Collected data

------------------------------------------------------------

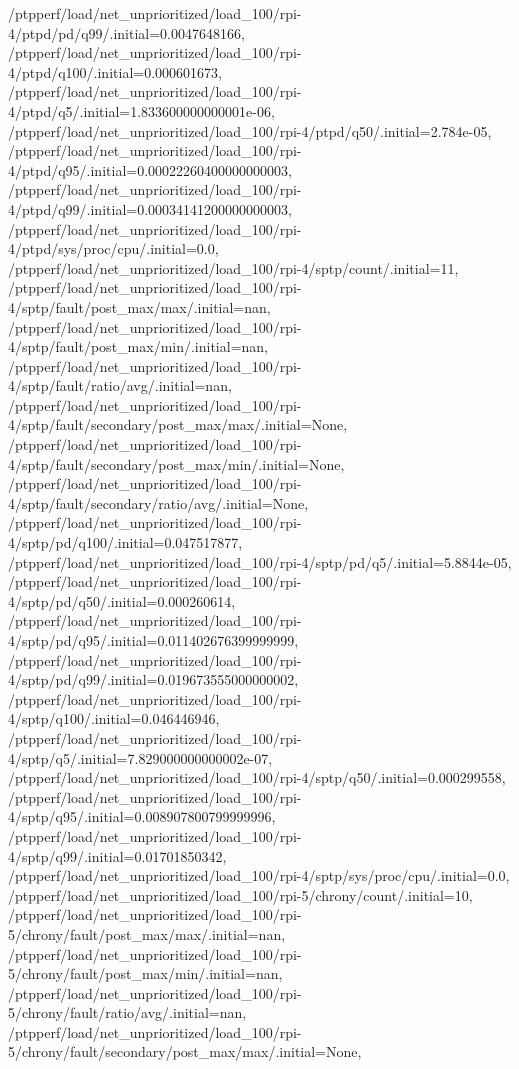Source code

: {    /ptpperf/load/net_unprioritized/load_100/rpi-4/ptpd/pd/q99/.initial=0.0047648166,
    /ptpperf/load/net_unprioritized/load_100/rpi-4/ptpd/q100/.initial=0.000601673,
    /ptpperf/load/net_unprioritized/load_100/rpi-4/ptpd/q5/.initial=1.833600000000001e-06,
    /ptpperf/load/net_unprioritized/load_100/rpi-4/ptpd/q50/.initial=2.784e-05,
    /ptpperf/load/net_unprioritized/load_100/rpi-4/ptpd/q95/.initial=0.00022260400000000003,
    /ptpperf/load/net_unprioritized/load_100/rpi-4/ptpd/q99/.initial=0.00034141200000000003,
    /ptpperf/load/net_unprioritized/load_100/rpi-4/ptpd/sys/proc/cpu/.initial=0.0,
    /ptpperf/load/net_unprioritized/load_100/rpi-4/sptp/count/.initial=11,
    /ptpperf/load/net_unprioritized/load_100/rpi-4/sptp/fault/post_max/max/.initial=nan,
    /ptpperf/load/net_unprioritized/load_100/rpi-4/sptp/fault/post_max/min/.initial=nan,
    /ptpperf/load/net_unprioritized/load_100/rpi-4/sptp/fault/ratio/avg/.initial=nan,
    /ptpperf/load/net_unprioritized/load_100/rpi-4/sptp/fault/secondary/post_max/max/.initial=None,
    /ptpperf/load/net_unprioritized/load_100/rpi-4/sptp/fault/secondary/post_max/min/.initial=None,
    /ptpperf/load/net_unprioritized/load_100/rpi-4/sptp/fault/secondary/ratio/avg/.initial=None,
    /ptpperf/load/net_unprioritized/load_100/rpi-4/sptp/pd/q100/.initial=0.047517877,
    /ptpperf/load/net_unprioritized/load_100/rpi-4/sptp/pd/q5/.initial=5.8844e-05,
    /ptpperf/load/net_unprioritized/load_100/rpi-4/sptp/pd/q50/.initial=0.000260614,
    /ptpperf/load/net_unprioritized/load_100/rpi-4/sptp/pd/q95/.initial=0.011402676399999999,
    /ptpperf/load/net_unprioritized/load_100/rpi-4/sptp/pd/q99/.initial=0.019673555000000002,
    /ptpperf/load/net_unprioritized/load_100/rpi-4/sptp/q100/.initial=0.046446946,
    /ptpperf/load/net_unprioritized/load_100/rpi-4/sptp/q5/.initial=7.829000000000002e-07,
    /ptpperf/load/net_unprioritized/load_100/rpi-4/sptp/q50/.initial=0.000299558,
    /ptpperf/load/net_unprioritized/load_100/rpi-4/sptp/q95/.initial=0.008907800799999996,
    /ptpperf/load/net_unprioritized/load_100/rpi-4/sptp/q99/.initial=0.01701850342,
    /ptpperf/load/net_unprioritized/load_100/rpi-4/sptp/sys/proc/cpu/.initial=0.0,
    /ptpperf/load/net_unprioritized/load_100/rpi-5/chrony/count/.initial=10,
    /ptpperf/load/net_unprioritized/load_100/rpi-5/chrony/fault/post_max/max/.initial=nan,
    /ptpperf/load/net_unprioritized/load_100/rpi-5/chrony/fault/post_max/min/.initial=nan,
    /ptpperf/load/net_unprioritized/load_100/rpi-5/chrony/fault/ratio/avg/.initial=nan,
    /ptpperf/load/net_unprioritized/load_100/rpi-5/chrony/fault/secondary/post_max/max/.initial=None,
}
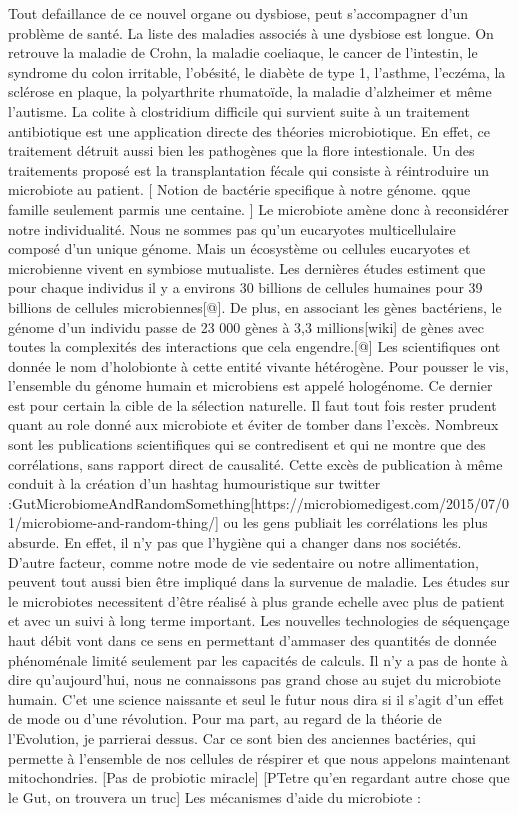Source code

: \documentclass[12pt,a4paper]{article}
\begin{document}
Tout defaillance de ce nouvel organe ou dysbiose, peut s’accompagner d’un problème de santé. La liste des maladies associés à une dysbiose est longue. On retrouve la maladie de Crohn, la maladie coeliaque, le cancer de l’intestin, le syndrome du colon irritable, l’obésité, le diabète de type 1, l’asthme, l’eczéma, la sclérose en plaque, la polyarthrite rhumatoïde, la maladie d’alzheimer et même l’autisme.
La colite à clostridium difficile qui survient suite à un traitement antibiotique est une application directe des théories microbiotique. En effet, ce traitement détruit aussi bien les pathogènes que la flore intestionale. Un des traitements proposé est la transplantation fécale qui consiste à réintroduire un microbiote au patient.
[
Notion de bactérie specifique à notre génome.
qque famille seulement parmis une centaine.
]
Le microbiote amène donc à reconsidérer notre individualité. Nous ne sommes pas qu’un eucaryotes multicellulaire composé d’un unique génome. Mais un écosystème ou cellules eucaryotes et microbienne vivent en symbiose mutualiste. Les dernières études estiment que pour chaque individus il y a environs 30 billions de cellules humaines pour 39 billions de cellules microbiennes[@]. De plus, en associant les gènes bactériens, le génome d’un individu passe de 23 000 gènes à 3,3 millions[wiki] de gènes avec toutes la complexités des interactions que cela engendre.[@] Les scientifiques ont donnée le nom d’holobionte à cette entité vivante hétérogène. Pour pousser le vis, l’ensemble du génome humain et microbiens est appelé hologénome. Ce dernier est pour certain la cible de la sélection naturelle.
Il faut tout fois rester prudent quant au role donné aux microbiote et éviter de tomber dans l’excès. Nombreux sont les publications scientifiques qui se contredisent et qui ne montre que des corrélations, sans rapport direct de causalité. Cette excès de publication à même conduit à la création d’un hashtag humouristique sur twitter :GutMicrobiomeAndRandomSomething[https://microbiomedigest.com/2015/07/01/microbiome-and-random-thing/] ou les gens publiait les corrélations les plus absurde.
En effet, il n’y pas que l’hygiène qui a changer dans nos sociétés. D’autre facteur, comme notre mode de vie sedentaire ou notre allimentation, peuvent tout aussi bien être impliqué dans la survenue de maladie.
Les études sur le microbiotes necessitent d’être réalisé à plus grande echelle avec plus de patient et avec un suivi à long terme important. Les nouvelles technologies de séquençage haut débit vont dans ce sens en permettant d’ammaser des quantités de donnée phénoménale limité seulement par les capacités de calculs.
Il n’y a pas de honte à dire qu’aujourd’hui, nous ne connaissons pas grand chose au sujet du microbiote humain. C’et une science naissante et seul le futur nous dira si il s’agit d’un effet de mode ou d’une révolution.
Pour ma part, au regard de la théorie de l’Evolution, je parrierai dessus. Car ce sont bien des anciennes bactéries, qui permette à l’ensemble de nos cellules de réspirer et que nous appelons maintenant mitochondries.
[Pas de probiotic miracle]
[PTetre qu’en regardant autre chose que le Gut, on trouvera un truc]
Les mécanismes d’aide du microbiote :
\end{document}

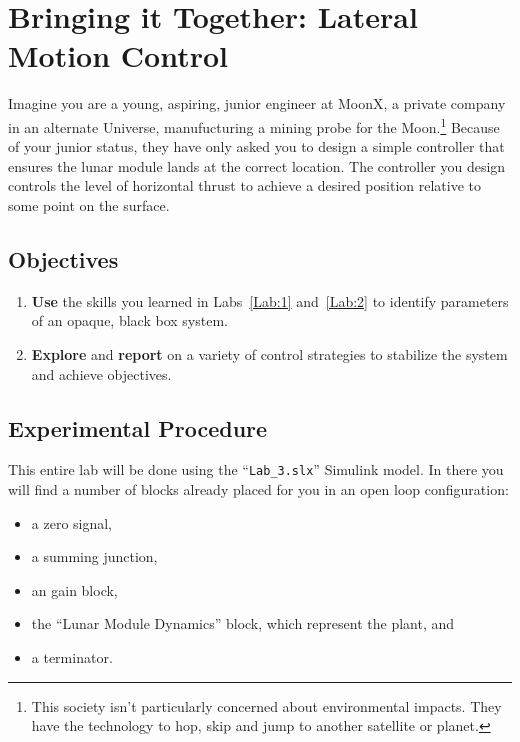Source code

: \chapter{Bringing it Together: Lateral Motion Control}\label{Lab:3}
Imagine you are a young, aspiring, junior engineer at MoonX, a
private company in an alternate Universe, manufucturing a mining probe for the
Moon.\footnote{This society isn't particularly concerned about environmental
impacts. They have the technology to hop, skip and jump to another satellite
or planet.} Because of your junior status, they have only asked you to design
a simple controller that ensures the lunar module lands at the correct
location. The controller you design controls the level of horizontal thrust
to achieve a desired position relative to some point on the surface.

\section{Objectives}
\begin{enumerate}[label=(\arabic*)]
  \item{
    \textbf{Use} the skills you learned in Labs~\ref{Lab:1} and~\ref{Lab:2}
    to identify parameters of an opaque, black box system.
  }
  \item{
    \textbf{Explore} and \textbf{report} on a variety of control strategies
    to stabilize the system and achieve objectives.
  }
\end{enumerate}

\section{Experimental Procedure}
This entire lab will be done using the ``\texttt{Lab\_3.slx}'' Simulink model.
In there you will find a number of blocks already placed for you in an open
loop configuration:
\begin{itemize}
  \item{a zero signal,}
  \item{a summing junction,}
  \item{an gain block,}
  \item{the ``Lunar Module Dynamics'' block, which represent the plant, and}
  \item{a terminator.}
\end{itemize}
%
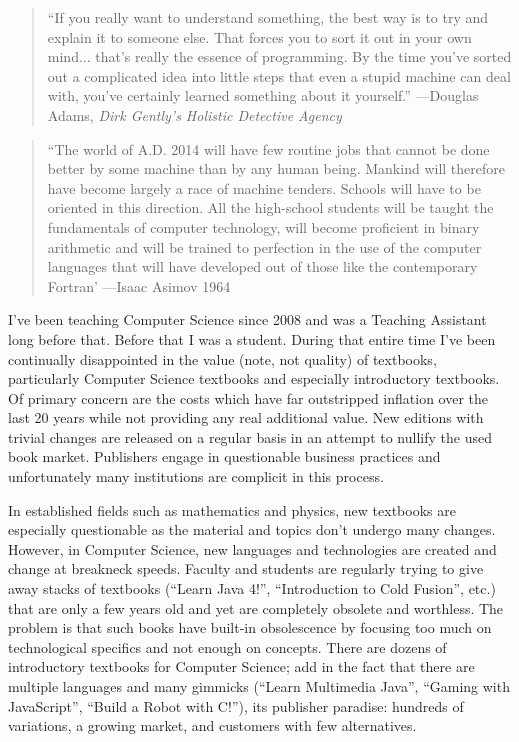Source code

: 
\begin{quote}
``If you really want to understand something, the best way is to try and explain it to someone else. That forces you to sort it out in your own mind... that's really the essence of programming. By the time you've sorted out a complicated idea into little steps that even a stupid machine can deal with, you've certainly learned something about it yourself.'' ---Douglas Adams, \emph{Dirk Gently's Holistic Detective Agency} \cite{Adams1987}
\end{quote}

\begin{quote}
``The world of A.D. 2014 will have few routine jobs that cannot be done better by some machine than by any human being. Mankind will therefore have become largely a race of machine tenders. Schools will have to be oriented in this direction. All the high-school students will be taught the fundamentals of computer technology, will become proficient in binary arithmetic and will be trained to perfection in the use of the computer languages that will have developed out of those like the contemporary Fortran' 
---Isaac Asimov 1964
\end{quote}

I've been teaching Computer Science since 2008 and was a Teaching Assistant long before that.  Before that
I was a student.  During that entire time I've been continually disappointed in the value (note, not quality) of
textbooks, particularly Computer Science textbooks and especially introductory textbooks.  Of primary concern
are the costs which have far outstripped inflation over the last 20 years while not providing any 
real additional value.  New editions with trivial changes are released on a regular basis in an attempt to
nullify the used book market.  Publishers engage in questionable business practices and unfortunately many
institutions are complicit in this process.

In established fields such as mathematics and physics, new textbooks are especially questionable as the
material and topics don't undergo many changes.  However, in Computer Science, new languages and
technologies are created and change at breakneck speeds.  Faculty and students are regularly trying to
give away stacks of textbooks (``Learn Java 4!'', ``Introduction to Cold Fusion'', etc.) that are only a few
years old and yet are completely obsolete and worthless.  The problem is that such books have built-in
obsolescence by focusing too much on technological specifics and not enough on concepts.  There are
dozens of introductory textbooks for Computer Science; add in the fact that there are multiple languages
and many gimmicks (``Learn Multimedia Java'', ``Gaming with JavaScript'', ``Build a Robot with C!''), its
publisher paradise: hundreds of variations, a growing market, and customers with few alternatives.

------------------------------------------------------------

What is expected => Go through the entries above and pull out each line with "chrony" in it.

Solved problem =>
    /ptpperf/load/net_unprioritized/load_100/rpi-5/chrony/count/.initial=10,
    /ptpperf/load/net_unprioritized/load_100/rpi-5/chrony/fault/post_max/max/.initial=nan,
    /ptpperf/load/net_unprioritized/load_100/rpi-5/chrony/fault/post_max/min/.initial=nan,
    /ptpperf/load/net_unprioritized/load_100/rpi-5/chrony/fault/ratio/avg/.initial=nan,
    /ptpperf/load/net_unprioritized/load_100/rpi-5/chrony/fault/secondary/post_max/max/.initial=None,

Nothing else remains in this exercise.